First we made our own luge track. It was an awesome and crazy luge track. It was awesome at first anyway. After a while it developed a mind of its own at the bottom and the track shifted in the direction of some trees. This picture is just before our second confirmation that something had gone terribly wrong with the trajectory at the bottom. I know its should have only taken ONE time running into a tree to stop and do something else but sometimes we don't learn that quickly. I really wish I had been video tapping so you could see Lainey go flying off the sled superman style, hit the tree and then totally face plant in the snow. Like the commercials say....priceless.

Our second event (and in my opinion clearly our best event) was the FLYING SNOW ANGEL! We have started a petition to the IOC to have this included in the 2018 Olympics. We'll post a link for you to sign later. Here is how a flying snow angel works. First, you pick a site where your intuition tells you there are probably not jagged rocks under the snow. Then you find a small child and you throw them into the air as high as you can. The child's job is to spread eagle backwards into the snow and make a snow angel. Extra points are given if the child completely disappears under the snow. Style points can also be awarded for amount of snow caked onto a face or accidentally doing a backwards dive. Here are a few examples of what was clearly, for me, the best part of the whole trip.

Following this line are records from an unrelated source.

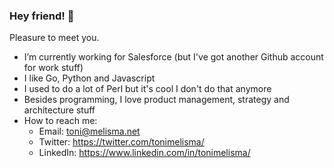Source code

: ### Hey friend! 👋

Pleasure to meet you.

- I’m currently working for Salesforce (but I've got another Github account for work stuff)
- I like Go, Python and Javascript
- I used to do a lot of Perl but it's cool I don't do that anymore
- Besides programming, I love product management, strategy and architecture stuff
- How to reach me:
  - Email: toni@melisma.net
  - Twitter: https://twitter.com/tonimelisma/
  - LinkedIn: https://www.linkedin.com/in/tonimelisma/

This is Lainey's first attempt. I think it is possible that she couldn't breathe under there based on how she came up coughing and wheezing. It is possible she was a little shocked by her face completely covered in snow. Maybe a little scared? Not that she would ever admit it.


This is Lainey's second try two minutes later after BEGGING to do it again. This time she was PUMPED! (posted just to prove that I'm not a terrible father and even though she ended the last one crying she was really having fun.)


In flying snow angels, the weight of the child is not uniform or regulated (say like in the shot put.) Here is a heavier version.



The final event was a little tackle football in the snow.
Part of any good sporting event is, of course, the refreshments so we had to wrap it all up with some snow cones!

1 comment:

Anonymous said...

You guys get the award for funnest/funniest/bravest parents in the world. Next time you guys go out for another adventure, will you please take Annie along so she'll have some type of adventure in life other than watching TV all day? Thanks.

And I loved chatting with you guys at the shower. Seriously. Classy people. Thanks for the info on hypno-birthing. I may be up for it, but it sounds like my husband IS NOT.